By Bob Rudis (@hrbrmstr)
Mon 11 May 2015
|
tags:
blog,
r,
rstats,
elasticsearch,
ipv4heatmap,
json,
-- (permalink)
Work has kept myself & @jayjacobs quite busy of late, but a small data set posted by @jw_sec this morning made for an opportunity for a quick blog post to show how to do some data maniupation and visualization in R for both security and non-security folk (hey, this may even get more non-security folk looking at security data which is a definite “win” if so). We sometimes aim a bit high in our posts and forget that many folks are really just starting to learn R. For those just getting started, here’s what’s in store for you:
- reading and processing JSON data
- using
dplyr
and pipe idioms to do some data munging - using
ggplot
for basic data visualization - getting away from geography when looking at IPv4 addresses
All the code (and Jordan’s data) is up on github.
Reading in the data
Jordan made the honeypot logs available as a gzip’d JSON file. We’ll use GET
from the httr
package to read the data to disk to not waste Jordan’s bandwidth. We’ll save the data to disk via write_disk
which will help it act like a cache (it won’t try to re-download the file if it exists locally, unless you specify that it should overwrite the file). I wrap it with try
just to suppress the “error” message. Note that fromJSON
reads gzip’d files just like it does straight JSON files.

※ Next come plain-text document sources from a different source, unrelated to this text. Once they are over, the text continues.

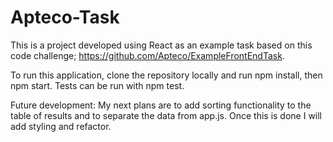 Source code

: # Apteco-Task

This is a project developed using React as an example task based on this code challenge; https://github.com/Apteco/ExampleFrontEndTask.

To run this application, clone the repository locally and run npm install, then npm start. 
Tests can be run with npm test.

Future development:
My next plans are to add sorting functionality to the table of results and to separate the data from app.js.
Once this is done I will add styling and refactor.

source_url <- "https://jordan-wright.github.io/downloads/elastichoney_logs.json.gz"
resp <- try(GET(source_url, write_disk("data/elastichoney_logs.json.gz")), silent=TRUE)
elas <- fromJSON("data/elastichoney_logs.json.gz")
Cleaning up the data
You can view Jordan’s blog post to see the structure of the JSON file. It’s got some nested structures that we won’t be focusing on in this post and some that will cause dplyr
some angst (some dplyr
operations do not like data frames in data frames), so we’ll whittle it down a bit while we also:
- convert the timestamp text to an actual time format
- ensure the request method is uniform (all uppercase)
elas %>%
select(major, os_name, name, form, source, os, timestamp=`@timestamp`, method,
device, honeypot, type, minor, os_major, os_minor, patch) %>%
mutate(timestamp=as.POSIXct(timestamp, format="%Y-%m-%dT%H:%M:%OS"),
day=as.Date(timestamp),
method=toupper(method)) -> elas
For those still new to the magrittr
(or pipeR
) piping idiom, the %>%
notation is just a way of avoiding a bunch of nested function calls, which generally makes the code cleaner and helps (IMO) compartmentalize operations. Here we compartmentalize the “select” and “mutate” operations. Here is the resultant data frame:
glimpse(elas)
## Observations: 7808
## Variables:
## $ major (chr) "2", "2", "6", "6", "6", "6", "6", "2", "6", "2", "2", "2", "2", "2", "2", "2", "2"...
## $ os_name (chr) "Windows", "Windows", "Windows 2000", "Windows 2000", "Windows 2000", "Windows 2000...
## $ name (chr) "Python Requests", "Python Requests", "IE", "IE", "IE", "IE", "IE", "Python Request...
## $ form (chr) NA, NA, NA, NA, NA, NA, NA, NA, NA, NA, NA, NA, NA, NA, NA, NA, NA, NA, NA, NA, NA,...
## $ source (chr) "58.220.3.207", "58.220.3.207", "115.234.254.53", "115.234.254.53", "115.234.254.53...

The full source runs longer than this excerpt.